Even in Einstein’s own writings, it is easy to find what he regarded as the immediate antecedents of his theory. I would recommend turning to one of Einstein’s early love letters to his future wife, Mileva Maric. Writing in August 1899, he says he has been reading Heinrich Hertz on Maxwell’s theory, and he presents to Mileva his conclusion: “The introduction of the word ‘Ether’ in the electric theory has led to the conception of a medium of whose motion one can talk, without, I believe, connecting with that assertion a physical sense.”

So, in 1899, six years before his 1905 paper, he already had the audacity to dismiss the ether. Later, Einstein added that the Fizeau experiment of 1851, stellar aberration, and Michael Faraday’s induction experiment were the critical antecedents to his own work. And in his autobiography, written in 1946, he added that his early self-education included reading Gustav Kirchhoff and Hermann Helmholtz, especially on Maxwell’s theory. Indeed, he referred to his own approach to physics as the Maxwellian Program.

Now that we have begun to make the student aware of some of the steps, so to speak, of a ladder up through which relativity came into being in Einstein’s mind, we can stop at this important point to explain what in Einstein’s view is that Maxwellian program. It is of course an exemplification and realization of the oldest motivating force in physics, namely, the attempt at a grand synthesis, at a unification of disparate elements—a tradition I have liked to call the Ionian Enchantment, going far back in time.

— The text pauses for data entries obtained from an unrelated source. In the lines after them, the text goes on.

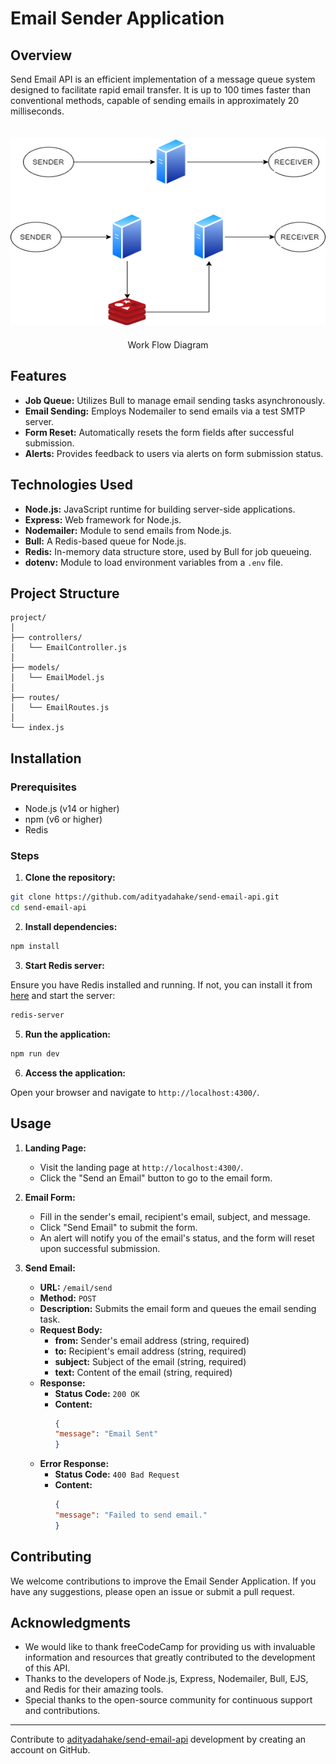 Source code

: # Email Sender Application
 
## Overview
 
Send Email API is an efficient implementation of a message queue system designed to facilitate rapid email transfer. It is up to 100 times faster than conventional methods, capable of sending emails in approximately 20 milliseconds.

<p align="center"><img src= "./assests/Email API project.png" alt="Work Flow Diagram" width = 550px height = 300px vspace=20px>
<br> 
    Work Flow Diagram
</p>
 
## Features
 
- **Job Queue:** Utilizes Bull to manage email sending tasks asynchronously.
- **Email Sending:** Employs Nodemailer to send emails via a test SMTP server.
- **Form Reset:** Automatically resets the form fields after successful submission.
- **Alerts:** Provides feedback to users via alerts on form submission status.
 
## Technologies Used
 
- **Node.js:** JavaScript runtime for building server-side applications.
- **Express:** Web framework for Node.js.
- **Nodemailer:** Module to send emails from Node.js.
- **Bull:** A Redis-based queue for Node.js.
- **Redis:** In-memory data structure store, used by Bull for job queueing.
- **dotenv:** Module to load environment variables from a `.env` file.
 
## Project Structure
 
```
project/
│
├── controllers/
│   └── EmailController.js
│
├── models/
│   └── EmailModel.js
│
├── routes/
│   └── EmailRoutes.js
│
└── index.js
```
 
## Installation
 
### Prerequisites
 
- Node.js (v14 or higher)
- npm (v6 or higher)
- Redis
 
### Steps
 
1. **Clone the repository:**
 
```sh
git clone https://github.com/adityadahake/send-email-api.git
cd send-email-api
```
 
2. **Install dependencies:**
 
```sh
npm install
```
 
<!-- 3. **Set up environment variables:**
 
Create a `.env` file in the root directory and add your Redis URL:
 
```sh
REDIS_URL=redis://localhost:6379
``` -->
 
3. **Start Redis server:**
 
Ensure you have Redis installed and running. If not, you can install it from [here](https://redis.io/download) and start the server:
 
```sh
redis-server
```
 
5. **Run the application:**
 
```sh
npm run dev
```
 
6. **Access the application:**
 
Open your browser and navigate to `http://localhost:4300/`.
 
## Usage
 
1. **Landing Page:**
   - Visit the landing page at `http://localhost:4300/`.
   - Click the "Send an Email" button to go to the email form.
 
2. **Email Form:**
   - Fill in the sender's email, recipient's email, subject, and message.
   - Click "Send Email" to submit the form.
   - An alert will notify you of the email's status, and the form will reset upon successful submission.

3. **Send Email:**
    - **URL:** `/email/send`
    - **Method:** `POST`
    - **Description:** Submits the email form and queues the email sending task.
    - **Request Body:**
        - **from:** Sender's email address (string, required)
        - **to:** Recipient's email address (string, required)
        - **subject:** Subject of the email (string, required)
        - **text:** Content of the email (string, required)
    - **Response:**
        - **Status Code:** `200 OK`
        - **Content:**
            ```json
            {
            "message": "Email Sent"
            }
            ```
    - **Error Response:**
        - **Status Code:** `400 Bad Request`
        - **Content:**
            ```json
            {
            "message": "Failed to send email."
            }
            ```

## Contributing
 
We welcome contributions to improve the Email Sender Application. If you have any suggestions, please open an issue or submit a pull request.
 
## Acknowledgments
 
- We would like to thank freeCodeCamp for providing us with invaluable information and resources that greatly contributed to the development of this API.
- Thanks to the developers of Node.js, Express, Nodemailer, Bull, EJS, and Redis for their amazing tools.
- Special thanks to the open-source community for continuous support and contributions.
 
---
Contribute to [adityadahake/send-email-api](https://github.com/adityadahake/send-email-api) development by creating an account on GitHub.
  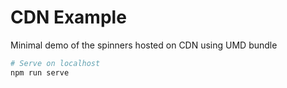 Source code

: # CDN Example

Minimal demo of the spinners hosted on CDN using UMD bundle

```sh
# Serve on localhost
npm run serve
```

In a way, some of the most recent works being presented at this APS meeting are children of that great family dynasty: the movement toward unification within a branch of science, going back to (among others) the Vienna Circle for the Unity of Science, then further back to the syntheses worked on by Maxwell, by Faraday, by Oersted, by Kant and the nature philosophers. This takes us all the way back to Newton, who in his preface to the Principia Mathematica said he hoped that by mechanical principles one could “derive the rest of the phenomena of nature,” and ultimately back to Thales of Miletus in ancient Greece. And then we can go forward to what Einstein initially called the generalized relativity theory, and on to today’s ideas of a theory of the synthesis of all forces. Giving some idea of this grand arc is showing science as a living being, with huge energy, struggles, despair, visions, vexations, and victories.

In short, when students are dealing with the work of any of those who helped our current science to be born, they should see that physics, through the centuries-long application of rationality, intuition, and skill, has achieved a high degree of organic coherence, rather than being just one detail after another, like those separate chapters in so many textbooks. So, should not at least some of us, when teaching, for example, about Einstein’s work as reflected in his equations, let it be known also that Einstein himself noted (in “Motive des Forschens,” 1918) that “the supreme task of a physicist,” as of any intellectual, is to form “a coherent and lucid world picture”?

And, for that matter, should it not be known also that Einstein urged a fierce defense of science, as well as upgrading the conditions of mankind? Would that not add greatly to the sense of self of future scientists, a sense that may be diminished if they see their main purpose only to do yet another narrow set of assigned tasks? And, just possibly, given this larger self-confidence as sons and daughters of an extraordinary family, would that not allow them, in this era of unreason and neglect, to act when necessary, on behalf of our profession—and beyond?

Dear friends and colleagues, having shared a call of conscience in Bram Pais’ spirit, I thank you again for this honor, and for your attention.

—St. Louis, Missouri, 15 April 2008.


Note Added: This article represents the views of the author, which are not necessarily those of the FHP or APS.